Our lab is interested in the ecology and evolution of physiological systems. To answer the questions above, we empirically test, in natural and laboratory populations, how, and at what rate, physiologically-regulated traits can evolve and enable organismal adaptation to changing environmental conditions.

New paper published

July 2019

We published a new paper in Proceedings of the Royal Society B showing that both genetic and plastic components are important for the development of the glucocorticoid phenotype. Urban phenotypes are both a result of genetic and foster environments. Thanks to previous lab members Scott Davies and Crystal Munguia. 

Congratulations!

May 2019

Valentina Alaasam was just awarded the NSF GRFP! Avery Grant successfully defended her masters thesis! Jen Heppner received the Edwards fellowship. Paul Macaballug graduated with distinction, awarded NURA and Tri Beta scholarships.
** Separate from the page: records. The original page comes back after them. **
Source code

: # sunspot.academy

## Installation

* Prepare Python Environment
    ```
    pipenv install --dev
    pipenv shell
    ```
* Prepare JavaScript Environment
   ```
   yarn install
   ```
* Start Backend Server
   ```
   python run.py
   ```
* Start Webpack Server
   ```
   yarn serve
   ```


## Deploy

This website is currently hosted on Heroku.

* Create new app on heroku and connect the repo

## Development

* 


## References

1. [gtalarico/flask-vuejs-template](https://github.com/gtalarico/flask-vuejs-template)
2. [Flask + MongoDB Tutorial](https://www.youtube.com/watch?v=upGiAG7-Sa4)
Kelsey Kjer received the Moose Award and Mickey Negash, a McNair scholar, was awarded the NURA. 

Student awards

May 2018

Valentina Alaasam won the three minute thesis competition for her public talk on light pollution and stress. Her recent paper has just been published in the Journal of Experimental Zoology. Also, a huge congratulation to our graduating seniors! Jeanette Liou was named Westfall Scholar 2018. You can read where our amazing seniors are headed here

ALAN in the news

Feb 2018

Jenny and Davide Dominoni recently co-organized a symposium at SICB in San Francisco, CA on behavioral and physiological adaptations to urban environments. With a great line-up of speakers, this symposium was featured in Science and Science News. We also recently published a review in JEB about artificial light and hormonal mechanisms. 

NIH COBRE grant

November 2017

The Ouyang lab is part of the team of researchers receiving funding from the Center for Integrative Neuroscience, funded by a NIH Center of Biomedical Research Excellence (COBRE) Award, led by Dr. Michael Webster. The center was awarded $10.6 million for five years to support Phase II.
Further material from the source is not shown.